■ Listed entries ■

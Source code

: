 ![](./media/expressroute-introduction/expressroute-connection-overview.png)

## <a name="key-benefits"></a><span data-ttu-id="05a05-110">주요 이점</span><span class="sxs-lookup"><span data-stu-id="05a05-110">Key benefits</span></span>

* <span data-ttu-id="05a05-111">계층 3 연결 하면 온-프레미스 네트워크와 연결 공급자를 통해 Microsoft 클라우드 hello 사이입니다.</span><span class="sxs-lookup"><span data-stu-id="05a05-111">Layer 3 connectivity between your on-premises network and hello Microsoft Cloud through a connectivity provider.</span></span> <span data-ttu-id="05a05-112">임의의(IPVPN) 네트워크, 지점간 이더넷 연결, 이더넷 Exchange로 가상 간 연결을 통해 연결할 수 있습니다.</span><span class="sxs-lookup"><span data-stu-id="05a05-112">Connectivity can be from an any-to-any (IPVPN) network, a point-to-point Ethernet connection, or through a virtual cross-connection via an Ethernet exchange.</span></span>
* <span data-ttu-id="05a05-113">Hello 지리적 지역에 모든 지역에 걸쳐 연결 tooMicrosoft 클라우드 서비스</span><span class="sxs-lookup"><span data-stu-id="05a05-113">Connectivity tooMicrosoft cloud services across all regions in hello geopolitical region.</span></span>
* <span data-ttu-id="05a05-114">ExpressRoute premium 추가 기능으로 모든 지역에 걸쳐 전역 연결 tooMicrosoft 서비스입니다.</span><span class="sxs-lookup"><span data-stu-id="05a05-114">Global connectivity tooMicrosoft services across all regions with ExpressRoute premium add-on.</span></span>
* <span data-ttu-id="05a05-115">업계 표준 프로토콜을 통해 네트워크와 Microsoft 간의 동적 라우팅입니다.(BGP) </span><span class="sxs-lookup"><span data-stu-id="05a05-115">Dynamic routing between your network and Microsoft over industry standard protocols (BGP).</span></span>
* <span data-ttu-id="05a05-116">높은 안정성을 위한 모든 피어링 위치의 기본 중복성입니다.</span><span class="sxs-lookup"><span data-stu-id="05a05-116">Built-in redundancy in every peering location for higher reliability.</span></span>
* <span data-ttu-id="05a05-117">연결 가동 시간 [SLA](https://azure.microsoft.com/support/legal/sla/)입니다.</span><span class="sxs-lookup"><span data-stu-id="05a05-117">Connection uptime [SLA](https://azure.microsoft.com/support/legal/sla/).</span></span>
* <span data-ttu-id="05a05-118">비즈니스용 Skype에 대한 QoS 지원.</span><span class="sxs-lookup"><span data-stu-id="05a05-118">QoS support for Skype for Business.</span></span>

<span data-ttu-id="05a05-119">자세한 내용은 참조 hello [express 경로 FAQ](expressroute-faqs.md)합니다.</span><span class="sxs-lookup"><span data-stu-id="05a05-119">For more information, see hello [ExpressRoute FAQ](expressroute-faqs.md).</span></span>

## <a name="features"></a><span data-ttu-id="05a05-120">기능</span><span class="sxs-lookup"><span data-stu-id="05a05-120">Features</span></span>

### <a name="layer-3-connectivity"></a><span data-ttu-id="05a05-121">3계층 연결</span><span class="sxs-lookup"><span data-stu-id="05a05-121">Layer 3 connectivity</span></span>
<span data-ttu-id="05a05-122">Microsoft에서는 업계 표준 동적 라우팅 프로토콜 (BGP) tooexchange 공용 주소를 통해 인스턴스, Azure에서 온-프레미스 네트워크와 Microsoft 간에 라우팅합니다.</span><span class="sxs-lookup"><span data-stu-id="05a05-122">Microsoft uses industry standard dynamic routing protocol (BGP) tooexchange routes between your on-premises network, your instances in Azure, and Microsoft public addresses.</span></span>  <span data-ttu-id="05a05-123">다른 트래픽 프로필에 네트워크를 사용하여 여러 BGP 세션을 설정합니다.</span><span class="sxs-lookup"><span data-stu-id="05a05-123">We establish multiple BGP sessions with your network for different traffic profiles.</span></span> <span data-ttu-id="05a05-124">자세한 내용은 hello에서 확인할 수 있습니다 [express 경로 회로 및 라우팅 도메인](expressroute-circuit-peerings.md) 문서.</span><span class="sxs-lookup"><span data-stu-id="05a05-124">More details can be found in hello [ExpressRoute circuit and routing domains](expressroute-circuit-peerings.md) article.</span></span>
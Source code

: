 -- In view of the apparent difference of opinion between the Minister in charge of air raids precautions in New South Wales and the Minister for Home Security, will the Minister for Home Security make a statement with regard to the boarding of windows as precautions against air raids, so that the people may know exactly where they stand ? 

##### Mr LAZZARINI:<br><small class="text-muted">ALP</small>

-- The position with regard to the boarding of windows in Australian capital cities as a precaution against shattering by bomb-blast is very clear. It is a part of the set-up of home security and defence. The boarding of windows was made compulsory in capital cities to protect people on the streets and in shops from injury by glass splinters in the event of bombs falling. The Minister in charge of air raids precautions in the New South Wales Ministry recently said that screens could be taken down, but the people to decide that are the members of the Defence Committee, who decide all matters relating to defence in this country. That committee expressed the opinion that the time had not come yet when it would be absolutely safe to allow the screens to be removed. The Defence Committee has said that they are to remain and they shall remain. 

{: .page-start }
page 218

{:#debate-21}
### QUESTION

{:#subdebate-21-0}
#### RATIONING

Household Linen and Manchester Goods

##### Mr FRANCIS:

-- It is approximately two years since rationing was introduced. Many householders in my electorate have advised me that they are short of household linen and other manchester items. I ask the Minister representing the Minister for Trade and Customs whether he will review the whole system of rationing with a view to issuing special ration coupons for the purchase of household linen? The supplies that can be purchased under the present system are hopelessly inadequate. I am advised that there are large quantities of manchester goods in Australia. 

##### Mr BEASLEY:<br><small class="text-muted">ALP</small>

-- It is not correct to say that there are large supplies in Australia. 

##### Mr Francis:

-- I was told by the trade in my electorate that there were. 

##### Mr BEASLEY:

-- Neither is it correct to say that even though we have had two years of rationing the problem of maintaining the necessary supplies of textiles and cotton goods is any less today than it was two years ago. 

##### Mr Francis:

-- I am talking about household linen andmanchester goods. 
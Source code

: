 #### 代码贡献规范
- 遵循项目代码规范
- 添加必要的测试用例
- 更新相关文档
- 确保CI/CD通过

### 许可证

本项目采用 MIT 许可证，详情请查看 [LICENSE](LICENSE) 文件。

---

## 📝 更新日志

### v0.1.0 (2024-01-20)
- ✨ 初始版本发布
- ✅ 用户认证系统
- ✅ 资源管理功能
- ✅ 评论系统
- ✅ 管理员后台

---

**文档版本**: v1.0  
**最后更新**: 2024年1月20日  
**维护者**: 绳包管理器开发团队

■ Exercise ■
From the data above, say how many lines include "regions", and write nothing but the number.

■ Problem solution ■
2